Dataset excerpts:
#####

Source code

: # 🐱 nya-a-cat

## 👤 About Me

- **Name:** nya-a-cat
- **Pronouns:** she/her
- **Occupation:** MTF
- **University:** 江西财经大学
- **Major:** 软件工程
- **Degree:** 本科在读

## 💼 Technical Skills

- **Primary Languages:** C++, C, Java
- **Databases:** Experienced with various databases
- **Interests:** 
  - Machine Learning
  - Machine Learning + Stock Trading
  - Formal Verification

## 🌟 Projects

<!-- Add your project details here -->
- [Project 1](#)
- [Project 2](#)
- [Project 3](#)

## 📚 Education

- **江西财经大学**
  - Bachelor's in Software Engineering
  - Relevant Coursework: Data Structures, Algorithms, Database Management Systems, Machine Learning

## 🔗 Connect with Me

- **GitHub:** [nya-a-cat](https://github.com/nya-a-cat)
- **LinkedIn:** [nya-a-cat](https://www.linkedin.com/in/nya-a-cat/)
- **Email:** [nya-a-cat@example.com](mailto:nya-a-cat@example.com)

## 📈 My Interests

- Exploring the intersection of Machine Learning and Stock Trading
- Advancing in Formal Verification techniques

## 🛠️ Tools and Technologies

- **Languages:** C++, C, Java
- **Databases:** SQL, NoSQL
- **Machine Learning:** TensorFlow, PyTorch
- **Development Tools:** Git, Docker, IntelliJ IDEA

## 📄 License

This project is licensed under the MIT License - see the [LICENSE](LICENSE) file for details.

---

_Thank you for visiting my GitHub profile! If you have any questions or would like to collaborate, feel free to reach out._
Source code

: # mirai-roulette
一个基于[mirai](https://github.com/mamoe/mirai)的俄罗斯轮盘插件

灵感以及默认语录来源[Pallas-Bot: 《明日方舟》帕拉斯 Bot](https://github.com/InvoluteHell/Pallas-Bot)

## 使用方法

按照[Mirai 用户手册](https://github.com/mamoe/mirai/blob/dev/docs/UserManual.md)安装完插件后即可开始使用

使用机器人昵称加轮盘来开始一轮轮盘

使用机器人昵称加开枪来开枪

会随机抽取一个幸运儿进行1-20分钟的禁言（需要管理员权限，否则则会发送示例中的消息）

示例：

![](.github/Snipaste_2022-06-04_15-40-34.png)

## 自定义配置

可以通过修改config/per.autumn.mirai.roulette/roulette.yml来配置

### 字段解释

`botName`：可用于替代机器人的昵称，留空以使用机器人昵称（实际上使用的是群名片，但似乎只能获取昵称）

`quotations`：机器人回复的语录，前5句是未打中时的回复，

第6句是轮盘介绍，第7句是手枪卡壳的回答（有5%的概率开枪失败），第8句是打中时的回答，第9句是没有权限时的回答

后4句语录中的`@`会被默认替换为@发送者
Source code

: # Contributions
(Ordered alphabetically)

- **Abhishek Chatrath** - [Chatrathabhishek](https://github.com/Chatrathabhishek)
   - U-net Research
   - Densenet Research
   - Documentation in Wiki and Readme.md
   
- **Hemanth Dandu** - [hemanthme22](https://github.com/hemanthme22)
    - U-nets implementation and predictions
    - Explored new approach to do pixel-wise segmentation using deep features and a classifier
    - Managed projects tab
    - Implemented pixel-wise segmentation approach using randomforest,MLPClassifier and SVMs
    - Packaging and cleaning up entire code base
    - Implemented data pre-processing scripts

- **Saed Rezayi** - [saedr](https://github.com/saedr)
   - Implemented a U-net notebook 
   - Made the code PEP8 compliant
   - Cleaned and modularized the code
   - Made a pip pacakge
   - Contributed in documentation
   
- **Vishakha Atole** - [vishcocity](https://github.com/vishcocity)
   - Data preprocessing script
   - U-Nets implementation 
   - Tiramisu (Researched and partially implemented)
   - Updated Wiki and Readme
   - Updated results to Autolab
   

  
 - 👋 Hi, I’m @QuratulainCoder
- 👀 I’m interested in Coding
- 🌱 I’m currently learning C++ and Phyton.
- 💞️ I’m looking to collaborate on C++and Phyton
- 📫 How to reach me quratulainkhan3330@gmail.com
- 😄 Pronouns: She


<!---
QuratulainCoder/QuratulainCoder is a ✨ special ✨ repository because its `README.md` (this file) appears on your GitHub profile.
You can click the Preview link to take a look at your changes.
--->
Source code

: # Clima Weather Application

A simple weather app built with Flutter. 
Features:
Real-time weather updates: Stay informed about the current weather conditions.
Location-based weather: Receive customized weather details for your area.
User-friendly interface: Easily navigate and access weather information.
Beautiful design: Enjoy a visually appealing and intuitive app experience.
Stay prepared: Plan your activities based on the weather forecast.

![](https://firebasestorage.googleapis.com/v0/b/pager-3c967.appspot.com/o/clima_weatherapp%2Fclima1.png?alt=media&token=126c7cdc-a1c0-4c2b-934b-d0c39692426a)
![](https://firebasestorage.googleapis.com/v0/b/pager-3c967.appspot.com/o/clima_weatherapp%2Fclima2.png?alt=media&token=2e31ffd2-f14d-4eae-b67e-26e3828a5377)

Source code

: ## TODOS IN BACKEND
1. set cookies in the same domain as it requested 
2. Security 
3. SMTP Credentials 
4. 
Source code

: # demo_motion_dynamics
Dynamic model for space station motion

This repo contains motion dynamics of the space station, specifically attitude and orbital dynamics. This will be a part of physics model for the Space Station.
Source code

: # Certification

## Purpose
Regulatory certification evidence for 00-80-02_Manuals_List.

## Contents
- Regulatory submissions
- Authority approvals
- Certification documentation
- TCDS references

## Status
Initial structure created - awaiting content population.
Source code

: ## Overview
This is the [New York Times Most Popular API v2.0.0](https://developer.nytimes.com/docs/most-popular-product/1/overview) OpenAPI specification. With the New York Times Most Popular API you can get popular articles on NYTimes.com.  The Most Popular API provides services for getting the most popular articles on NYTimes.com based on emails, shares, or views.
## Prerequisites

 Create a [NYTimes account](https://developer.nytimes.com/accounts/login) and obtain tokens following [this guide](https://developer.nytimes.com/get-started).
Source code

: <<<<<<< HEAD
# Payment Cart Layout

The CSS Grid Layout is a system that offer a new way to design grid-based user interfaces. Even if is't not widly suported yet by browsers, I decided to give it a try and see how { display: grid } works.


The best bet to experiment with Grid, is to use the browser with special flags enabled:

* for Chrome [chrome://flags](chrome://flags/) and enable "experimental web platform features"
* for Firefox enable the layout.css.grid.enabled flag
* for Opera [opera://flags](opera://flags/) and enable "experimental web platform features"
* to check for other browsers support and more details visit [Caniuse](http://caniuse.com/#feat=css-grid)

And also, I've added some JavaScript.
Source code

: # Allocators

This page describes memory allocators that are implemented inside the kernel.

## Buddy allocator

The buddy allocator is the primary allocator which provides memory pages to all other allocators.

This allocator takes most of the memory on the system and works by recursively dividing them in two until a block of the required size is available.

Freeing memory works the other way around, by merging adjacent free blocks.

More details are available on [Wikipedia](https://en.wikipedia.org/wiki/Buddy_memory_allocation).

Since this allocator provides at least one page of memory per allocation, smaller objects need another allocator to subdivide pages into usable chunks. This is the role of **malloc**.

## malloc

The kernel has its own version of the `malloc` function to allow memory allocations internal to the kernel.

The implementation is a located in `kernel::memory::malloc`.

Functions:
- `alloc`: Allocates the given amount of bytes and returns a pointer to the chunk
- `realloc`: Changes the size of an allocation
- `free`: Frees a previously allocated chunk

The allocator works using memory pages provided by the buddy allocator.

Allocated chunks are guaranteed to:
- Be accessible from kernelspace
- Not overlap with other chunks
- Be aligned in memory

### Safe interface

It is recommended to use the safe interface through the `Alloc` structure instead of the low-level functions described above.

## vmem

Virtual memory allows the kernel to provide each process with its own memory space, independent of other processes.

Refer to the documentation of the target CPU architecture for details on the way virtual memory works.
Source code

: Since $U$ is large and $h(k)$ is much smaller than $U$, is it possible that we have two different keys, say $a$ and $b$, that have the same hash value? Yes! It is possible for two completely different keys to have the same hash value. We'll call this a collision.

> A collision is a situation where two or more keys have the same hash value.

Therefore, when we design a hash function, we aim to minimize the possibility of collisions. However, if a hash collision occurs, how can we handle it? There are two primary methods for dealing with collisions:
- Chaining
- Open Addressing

#####

Task to carry out: Copy the lines of the data above exactly as written, beginning with the line containing "- Bachelor's in Software Engineering" and ending with the line containing "使用机器人昵称加开枪来开枪", and leave out all other lines.

Solution:
  - Bachelor's in Software Engineering
  - Relevant Coursework: Data Structures, Algorithms, Database Management Systems, Machine Learning

## 🔗 Connect with Me

- **GitHub:** [nya-a-cat](https://github.com/nya-a-cat)
- **LinkedIn:** [nya-a-cat](https://www.linkedin.com/in/nya-a-cat/)
- **Email:** [nya-a-cat@example.com](mailto:nya-a-cat@example.com)

## 📈 My Interests

- Exploring the intersection of Machine Learning and Stock Trading
- Advancing in Formal Verification techniques

## 🛠️ Tools and Technologies

- **Languages:** C++, C, Java
- **Databases:** SQL, NoSQL
- **Machine Learning:** TensorFlow, PyTorch
- **Development Tools:** Git, Docker, IntelliJ IDEA

## 📄 License

This project is licensed under the MIT License - see the [LICENSE](LICENSE) file for details.

---

_Thank you for visiting my GitHub profile! If you have any questions or would like to collaborate, feel free to reach out._
Source code

: # mirai-roulette
一个基于[mirai](https://github.com/mamoe/mirai)的俄罗斯轮盘插件

灵感以及默认语录来源[Pallas-Bot: 《明日方舟》帕拉斯 Bot](https://github.com/InvoluteHell/Pallas-Bot)

## 使用方法

按照[Mirai 用户手册](https://github.com/mamoe/mirai/blob/dev/docs/UserManual.md)安装完插件后即可开始使用

使用机器人昵称加轮盘来开始一轮轮盘

使用机器人昵称加开枪来开枪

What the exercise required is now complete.